DD had asked if we could go out to dinner on Friday. But in the interest of saving money (and because I knew everyone was kind of tired), I said, "Want to make pizza at home instead?" She was interested, so we made a very quick Whole Wheat Pizza Dough in the food processor (no kneading!) and we were halfway there. While she watched TV, I cooked some bacon (oven method... it's the BEST!) and emptied out the fridge in search of toppings. Wow. We had pizza sauce, barbecue sauce, lots of cheeses, cooked sliced chicken, roasted red peppers and turkey 'roni. I was too tired to caramelize some onions; maybe next time. After the dough rose, I divided it in half. One pizza for DD and I to split, another for the hubby (Teenage Son was not home).
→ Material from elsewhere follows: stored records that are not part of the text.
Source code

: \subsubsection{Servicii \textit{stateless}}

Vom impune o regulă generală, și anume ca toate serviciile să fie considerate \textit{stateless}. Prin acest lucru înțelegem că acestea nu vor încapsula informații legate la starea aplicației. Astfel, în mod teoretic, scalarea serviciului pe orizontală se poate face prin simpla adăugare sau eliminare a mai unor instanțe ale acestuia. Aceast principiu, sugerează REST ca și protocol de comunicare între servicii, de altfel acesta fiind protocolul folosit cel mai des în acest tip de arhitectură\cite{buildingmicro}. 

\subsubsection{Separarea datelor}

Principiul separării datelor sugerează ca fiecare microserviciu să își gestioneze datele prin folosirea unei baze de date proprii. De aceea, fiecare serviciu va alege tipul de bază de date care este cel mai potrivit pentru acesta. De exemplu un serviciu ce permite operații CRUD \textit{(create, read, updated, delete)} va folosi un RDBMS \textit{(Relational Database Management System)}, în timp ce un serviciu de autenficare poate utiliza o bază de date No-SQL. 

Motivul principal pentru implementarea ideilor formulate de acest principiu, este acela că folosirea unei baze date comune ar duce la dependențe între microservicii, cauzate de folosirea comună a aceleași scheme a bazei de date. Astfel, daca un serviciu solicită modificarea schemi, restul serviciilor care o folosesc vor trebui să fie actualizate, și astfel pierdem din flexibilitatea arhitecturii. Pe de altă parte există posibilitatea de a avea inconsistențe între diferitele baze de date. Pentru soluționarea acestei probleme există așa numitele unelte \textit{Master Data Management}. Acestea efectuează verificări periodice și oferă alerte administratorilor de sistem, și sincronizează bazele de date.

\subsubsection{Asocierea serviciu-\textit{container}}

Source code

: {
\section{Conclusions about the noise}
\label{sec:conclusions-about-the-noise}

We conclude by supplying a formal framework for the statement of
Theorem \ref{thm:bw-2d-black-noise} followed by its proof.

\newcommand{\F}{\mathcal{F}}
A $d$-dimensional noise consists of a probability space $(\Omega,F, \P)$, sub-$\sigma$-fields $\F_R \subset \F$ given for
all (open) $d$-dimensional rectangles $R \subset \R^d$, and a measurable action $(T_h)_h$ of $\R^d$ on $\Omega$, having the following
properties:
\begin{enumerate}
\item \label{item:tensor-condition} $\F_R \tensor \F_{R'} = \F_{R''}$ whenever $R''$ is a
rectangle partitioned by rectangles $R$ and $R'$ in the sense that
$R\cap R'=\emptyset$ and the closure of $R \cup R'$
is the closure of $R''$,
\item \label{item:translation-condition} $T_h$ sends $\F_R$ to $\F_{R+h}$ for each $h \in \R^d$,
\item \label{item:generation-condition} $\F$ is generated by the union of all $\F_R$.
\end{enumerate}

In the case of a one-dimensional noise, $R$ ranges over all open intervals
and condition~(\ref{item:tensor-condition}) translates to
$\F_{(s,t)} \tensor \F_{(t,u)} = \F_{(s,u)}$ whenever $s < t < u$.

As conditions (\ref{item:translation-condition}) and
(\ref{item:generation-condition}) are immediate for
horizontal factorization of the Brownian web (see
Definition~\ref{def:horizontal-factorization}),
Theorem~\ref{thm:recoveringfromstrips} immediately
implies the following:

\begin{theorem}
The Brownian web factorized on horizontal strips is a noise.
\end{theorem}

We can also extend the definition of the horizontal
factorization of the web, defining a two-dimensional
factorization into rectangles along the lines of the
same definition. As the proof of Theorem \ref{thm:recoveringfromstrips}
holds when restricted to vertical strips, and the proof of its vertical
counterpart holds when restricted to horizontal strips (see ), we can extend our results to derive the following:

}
Topping and baking was a snap, and we enjoyed really great pizza before 7 pm. DD pointed out it took 2 hours from start to finish, but an hour and 20 minutes was rising time, so I don't think that counts. As a testimonial to its' goodness, hubby ate the remaining slices for breakfast the next day. Mmmm.
Last night, I tried a recipe from this month's Everyday Food: "Lighter General Tso's Chicken." I modified the vegetables a bit to please the crowd. DD was my sous chef again, helping to stir up the chicken coating (cornstarch and egg whites) as well as the sauce, getting out ingredients, measuring and keeping me entertained with an endless stream of chatter.
Hubby was out, so it was just me and the kids eating. The verdict: Two of us liked the dinner; the third loved it. She's the one who likes bland food. I thought it was just OK. Next time, I will add something either salty, spicy or sweet to up the flavor a bit. But that won't stop me from eating the leftovers for lunch. Mmmm.
Editing on 2/20/09 to add, this was DELICOUS when I made it again last night. I really loved it this time, and so did all the kids who were here for dinner. YUM.
Lighter General Tso's Chicken adapted from Everyday Food, Oct. 2008
1/4 cup cornstarch, divided 1 cup snow peas or sugar snap peas, washed, ends and strings removed 1 carrot, peeled and sliced 4 cloves garlic, sliced thin 2 teaspoons minced fresh ginger 3 tablespoons light brown sugar 2 tablespoons low-sodium soy sauce 1/4 teaspoon red pepper flakes 2 large egg whites salt and pepper 1 pound boneless, skinless chicken breast, cut into 1 inch pieces (or chicken tenderloins, cut into 1" pieces) 2 tablespoons canola oil
In a large bowl, stir together 1 T. cornstarch and 1/2 cup cold water until smooth. Add snow peas, carrot, garlic, ginger, sugar, soy sauce and red pepper flakes. Toss to combine and set aside.
In another bowl, whisk together egg whites and remaining 3 T. cornstarch. Add 1/4 t. salt and 1/4 t. pepper. Add sliced chicken; toss to coat.
Heat 1 T. oil in a large nonstick skillet over medium high heat. Lift half of the chicken from the egg white mixture, shaking off excess. Add to skillet. Cook, turning occasionally, until golden, about 6 minutes. Transfer to a plate. Repeat with remaining oil and chicken, and set all chicken aside (reserve skillet).
Add snow pea mixture to skillet. Cover and cook until vegetables are tender and sauce has thickened, about 3 minutes. Add chicken and any juices back into skillet. Toss to coat and heat through. Serve over rice. Serves 4.